Look East Policy `“ a boon or bane


Leader Writer: Svoboda Kangleicha

India’s Look East Policy evokes different responses from different quarters. First, there is the Panglossian school of thought in which many presume that the policy in its wake will bring all round development to the North-east region. Then, there are the opinions of those who are asking for a more cautious approach towards the policy which is being much bandied around off late.

Buying into the rosy picture adumbrated by foreign policy mandarins would prove catastrophic as the people of the region, the most important stakeholders of the policy were not either taken into confidence or consulted despite the assertion that the policy was initiated for their development. A panoptic critique is the need of the hour, as in its current form, the policy looks detrimental to the people of the region. Proactive deliberations by various stakeholders in the long run will prove prudent.

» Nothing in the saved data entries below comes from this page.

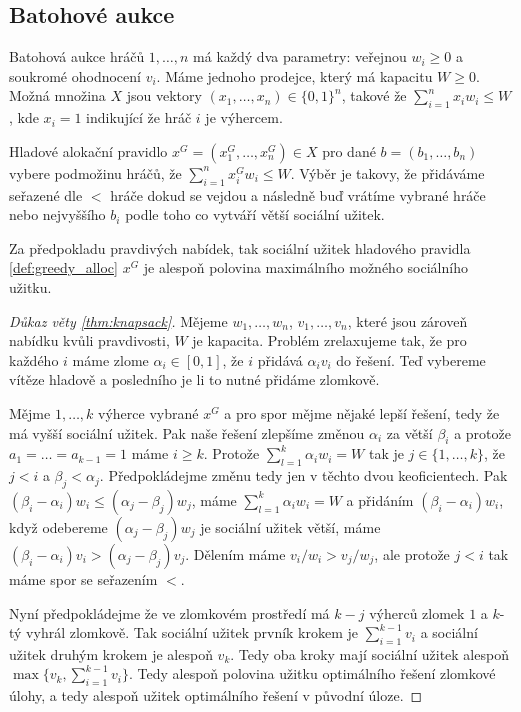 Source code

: \subsection{Batohové aukce}
\begin{definition}
\label{def:knapsack}
  Batohová aukce hráčů $1,\dots,n$ má každý dva parametry: veřejnou $w_i \geq 0$ a soukromé ohodnocení $v_i$. 
  Máme jednoho prodejce, který má kapacitu $W \geq 0$. 
  Možná množina $X$ jsou vektory $(x_1,\dots,x_n) \in \{0,1\}^n$, takové že $\sum_{i=1}^n x_iw_i \leq W$, kde $x_i = 1$ indikující že hráč $i$ je výhercem. 
\end{definition}
\begin{definition}
\label{def:greedy_alloc}
    Hladové alokační pravidlo $x^G = (x_1^G, \dots, x_n^G) \in X$ pro dané $b = (b_1,\dots,b_n)$ vybere podmožinu hráčů, že $\sum_{i=1}^n x^G_i w_i \leq W$. 
    Výběr je takovy, že přidáváme seřazené dle $<$ hráče dokud se vejdou a následně buď vrátíme vybrané hráče nebo nejvyššího $b_i$ podle toho co vytváří větší sociální užitek. 
\end{definition}

\begin{theorem}
\label{thm:knapsack}
    Za předpokladu pravdivých nabídek, tak sociální užitek hladového pravidla \ref{def:greedy_alloc} $x^G$ je alespoň polovina maximálního možného sociálního užitku. 
\end{theorem}
\begin{proof}[Důkaz věty \ref{thm:knapsack}]
   Mějeme $w_1,\dots, w_n$, $v_1,\dots,v_n$, které jsou zároveň nabídku kvůli pravdivosti, $W$ je kapacita. 
   Problém zrelaxujeme tak, že pro každého $i$ máme zlome $\alpha_i \in [0,1]$, že $i$ přidává $\alpha_iv_i$ do řešení. 
   Teď vybereme vítěze hladově a posledního je li to nutné přidáme zlomkově. 

   Mějme $1,\dots,k$ výherce vybrané $x^G$ a pro spor mějme nějaké lepší řešení, tedy že má vyšší sociální užitek. 
   Pak naše řešení zlepšíme změnou $\alpha_i$ za větší $\beta_i$ a protože $a_1=\dots=a_{k-1} = 1$ máme $i \geq k$. 
   Protože $\sum^k_{l=1} \alpha_i w_i = W$ tak je $j\in \{1,\dots,k\}$, že $j<i$ a $\beta_j < \alpha_j$. 
   Předpokládejme změnu tedy jen v těchto dvou keoficientech. 
   Pak $(\beta_i-\alpha_i)w_i \leq (\alpha_j-\beta_j)w_j$, máme $\sum^k_{l=1} \alpha_i w_i = W$ a přidáním $(\beta_i-\alpha_i)w_i$, když odebereme $(\alpha_j-\beta_j)w_j$ je sociální užitek větší, máme $(\beta_i-\alpha_i)v_i > (\alpha_j-\beta_j)v_j$. 
   Dělením máme $v_i/w_i > v_j/w_j$, ale protože $j<i$ tak máme spor se seřazením $<$. 

   Nyní předpokládejme že ve zlomkovém prostředí má $k-j$ výherců zlomek $1$ a $k$-tý vyhrál zlomkově. 
   Tak sociální užitek prvník krokem je $\sum^{k-1}_{i=1} v_i$ a sociální užitek druhým krokem je alespoň $v_k$. 
   Tedy oba kroky mají sociální užitek alespoň $\max\{v_k, \sum^{k-1}_{i=1} v_i\}$. 
   Tedy alespoň polovina užitku optimálního řešení zlomkové úlohy, a tedy alespoň užitek optimálního řešení v původní úloze. 
\end{proof}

Those enchanted by the policy are soft selling it as a precursor to the good times that will follow in the region. The state, devoid of any proper medium or big scale industry, is all geared up to be promoted as a tourist destination. However enticing that idea may sound but we don’t have a proper mechanism in place where we can gauge the carbon footprints going to be left over by those innocuous tourists. The Thailand model of tourism development is gaining traction with a lot of policy makers. We also need to take into account that the South-East Asian country compelled to rely on tourism as a major source of income was chastised for pushing its children into prostitution by the then visiting American Secretary of State, Madeleine Albright aftermath the Asian financial crisis. It was turned into a tourist destination by default rather than by design. It now earns 70 percent of its foreign exchange from tourism. We need not go into on why Thailand is a popular tourist destination.

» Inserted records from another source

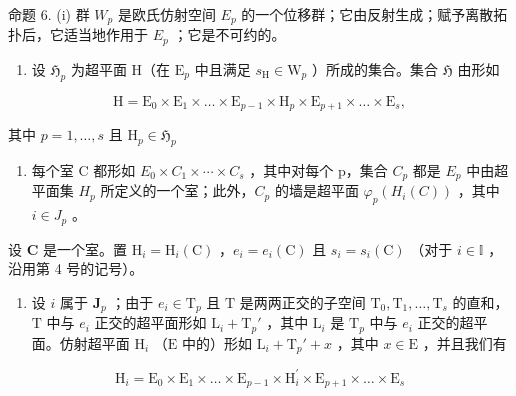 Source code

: 命题 6. (i) 群 \(W_{p}\) 是欧氏仿射空间 \(E_{p}\) 的一个位移群；它由反射生成；赋予离散拓扑后，它适当地作用于 \(E_{p}\) ；它是不可约的。

\begin{enumerate}
\def\labelenumi{(\roman{enumi})}
\setcounter{enumi}{1}
\tightlist
\item
  设 \(\mathfrak{H}_p\) 为超平面 \(\mathrm{H}\)（在 \(\mathrm{E}_p\) 中且满足 \(s_{\mathrm{H}} \in \mathrm{W}_p\) ）所成的集合。集合 \(\mathfrak{H}\) 由形如
\end{enumerate}

\[
\mathrm{H} = \mathrm{E} _ {0} \times \mathrm{E} _ {1} \times \dots \times \mathrm{E} _ {p - 1} \times \mathrm{H} _ {p} \times \mathrm{E} _ {p + 1} \times \dots \times \mathrm{E} _ {s},
\]

其中 \(p = 1,\dots ,s\) 且 \(\mathrm{H}_p\in \mathfrak{H}_p\)

\begin{enumerate}
\def\labelenumi{(\roman{enumi})}
\setcounter{enumi}{2}
\tightlist
\item
  每个室 C 都形如 \(E_{0} \times C_{1} \times \cdots \times C_{s}\) ，其中对每个 p，集合 \(C_{p}\) 都是 \(E_{p}\) 中由超平面集 \(H_{p}\) 所定义的一个室；此外，\(C_{p}\) 的墙是超平面 \(\varphi_{p}(H_{i}(C))\) ，其中 \(i \in J_{p}\) 。
\end{enumerate}

设 \(\mathbf{C}\) 是一个室。置 \(\mathrm{H}_i = \mathrm{H}_i(\mathrm{C})\) ，\(e_i = e_i(\mathrm{C})\) 且 \(s_i = s_i(\mathrm{C})\) （对于 \(i \in \mathbb{I}\) ，沿用第 4 号的记号）。

\begin{enumerate}
\def\labelenumi{(\roman{enumi})}
\tightlist
\item
  设 \(i\) 属于 \(\mathbf{J}_p\) ；由于 \(e_i \in \mathrm{T}_p\) 且 \(\mathrm{T}\) 是两两正交的子空间 \(\mathrm{T}_0, \mathrm{T}_1, \ldots, \mathrm{T}_s\) 的直和，\(\mathrm{T}\) 中与 \(e_i\) 正交的超平面形如 \(\mathrm{L}_i + \mathrm{T}_p'\) ，其中 \(\mathrm{L}_i\) 是 \(\mathrm{T}_p\) 中与 \(e_i\) 正交的超平面。仿射超平面 \(\mathrm{H}_i\) （\(\mathrm{E}\) 中的）形如 \(\mathrm{L}_i + \mathrm{T}_p' + x\) ，其中 \(x \in \mathrm{E}\) ，并且我们有
\end{enumerate}

\[
\mathrm{H} _ {i} = \mathrm{E} _ {0} \times \mathrm{E} _ {1} \times \dots \times \mathrm{E} _ {p - 1} \times \mathrm{H} _ {i} ^ {\prime} \times \mathrm{E} _ {p + 1} \times \dots \times \mathrm{E} _ {s}\tag{6}
\]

A distinguished East Asian and South East Asian foreign policy expert posited in an international conference held recently at the Manipur University that the North-east is the epicentre of the Look East Policy. He also went on to add that India will promote anything in which ASEAN is the pivot drawing attention to American President Barack Obama’s suggestion four years ago during his visit that the country should ‘act’ east instead of looking east. Bertil Lintner’s in his book ‘Great Game East: India, China and the Struggle for Asia`s Most Volatile Frontier’ has insinuated that the region will act as an important theatre of engagement between the new emerging world powers. The two taken together shed light on how India’s foray into the east through the North-east is not only out of a sheer concern for the development of the region but a compulsion made more urgent by Beijing making rapid strides in spreading its tentacles around its southern neighbour. We agree that the country with its ever burgeoning population need to tap into the huge ASEAN and North-east Asian market and many foreign policy pundits find little difference between a country’s foreign policy and economic policy.

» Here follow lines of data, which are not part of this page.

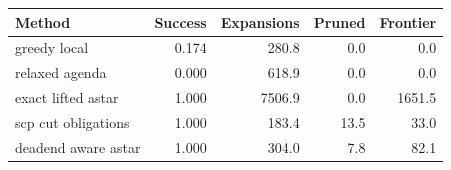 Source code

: \begin{tabular}{lrrrr}
\toprule
Method & Success & Expansions & Pruned & Frontier \\
\midrule
greedy local & 0.174 & 280.8 & 0.0 & 0.0 \\
relaxed agenda & 0.000 & 618.9 & 0.0 & 0.0 \\
exact lifted astar & 1.000 & 7506.9 & 0.0 & 1651.5 \\
scp cut obligations & 1.000 & 183.4 & 13.5 & 33.0 \\
deadend aware astar & 1.000 & 304.0 & 7.8 & 82.1 \\
\bottomrule
\end{tabular}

The trilateral highway connecting India, Myanmar and Thailand begins in Imphal and many consider it as an indication of the primacy the state enjoys in India’s Look East Policy. But, training young students with proper formal education as masseurs and spa therapists is not a great way to begin with. The new Silk Route may pass through Imphal but we must not reduce ourselves to those travellers across the deserts who are deceived by a mirage for an oasis all too often.